Sometimes the weather says it all: cold and bitter, turbulent, frustrated and uncertain–should it rain? Turn to ice? Remain indecisive, unfulfilled, until it blows aside?

Earlier this week three Muslim students at the blue school up the road (UNC Chapel Hill) were shot and killed over an alleged parking dispute, but in my heart, in my gut, I believe it truly was a hate crime. The small-town feel of our campuses was shaken, shattered.

The students, filled with fear, tragic loss. The weather said it all. A good friend, when I crossed her path yesterday, said it better: “They were our age, Darren. Our age.”

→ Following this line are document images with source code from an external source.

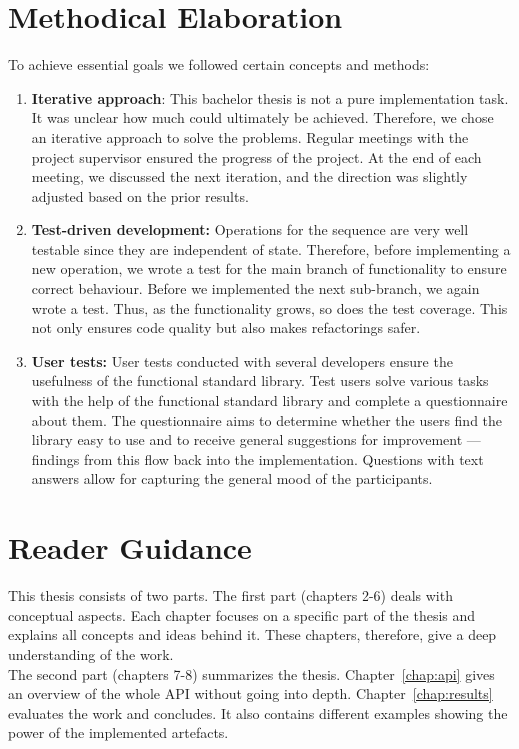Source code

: \section*{Methodical Elaboration} %
\label{sec:intro_methoical_elaboration}
\thispagestyle{empty}
To achieve essential goals we followed certain concepts and methods:
\begin{enumerate}
  \item \textbf{Iterative approach}: This bachelor thesis is not a pure
    implementation task. It was unclear how much could ultimately be achieved.
    Therefore, we chose an iterative approach to solve the problems. Regular
    meetings with the project supervisor ensured the progress of the project.
    At the end of each meeting, we discussed the next iteration, and the
    direction was slightly adjusted based on the prior results.
  \item \textbf{Test-driven development:} Operations for the sequence are very
    well testable since they are independent of state. Therefore, before
    implementing a new operation, we wrote a test for the main branch of
    functionality to ensure correct behaviour. Before we implemented the next
    sub-branch, we again wrote a test. Thus, as the functionality grows, so
    does the test coverage. This not only ensures code quality but also makes
    refactorings safer.
    \item  \textbf{User tests:} User tests conducted
    with several developers ensure the usefulness of the functional standard
    library. Test users solve various tasks with the help of the functional
    standard library and complete a questionnaire about them. The questionnaire
    aims to determine whether the users find the library easy to use and to
    receive general suggestions for improvement — findings from this flow back
    into the implementation. Questions with text answers allow for capturing the
    general mood of the participants.
\end{enumerate}

\section*{Reader Guidance} %
\label{sec:Reader Guidance}
\thispagestyle{empty}
This thesis consists of two parts. The first part (chapters 2-6) deals with
conceptual aspects. Each chapter focuses on a specific part of the thesis and
explains all concepts and ideas behind it. These chapters, therefore, give a
deep understanding of the work.\\
The second part (chapters 7-8) summarizes the thesis. Chapter~\ref{chap:api}
gives an overview of the whole API without going into depth.
Chapter~\ref{chap:results} evaluates the work and concludes. It also contains
different examples showing the power of the implemented artefacts.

Since Wednesday I’ve heard nothing but the inspiring and heartwarming stories of these three students, their compassion, their faith, their service toward building bridges of understanding and commonness between diverse groups. And I can’t even bring myself to say their names, or write them, because to do so brings them too close, closer than I can handle. I didn’t know them, but I feel now as though I do, and it’s a loss I cannot bear.

I’ve thought all day, repeatedly for days, that hatred against anyone is hatred against everyone; violence against one is violence against all. And the oppression of Islam and Muslims in a Christan-dominated society recalls the same oppressions once faced by Judaism and Jews, and still often experienced if not at the same explicit and violent level as that experience by my Muslim sisters and brothers. I recall, as long as I can remember, the police officers guarding my synagogue’s doors, but what must they go through daily?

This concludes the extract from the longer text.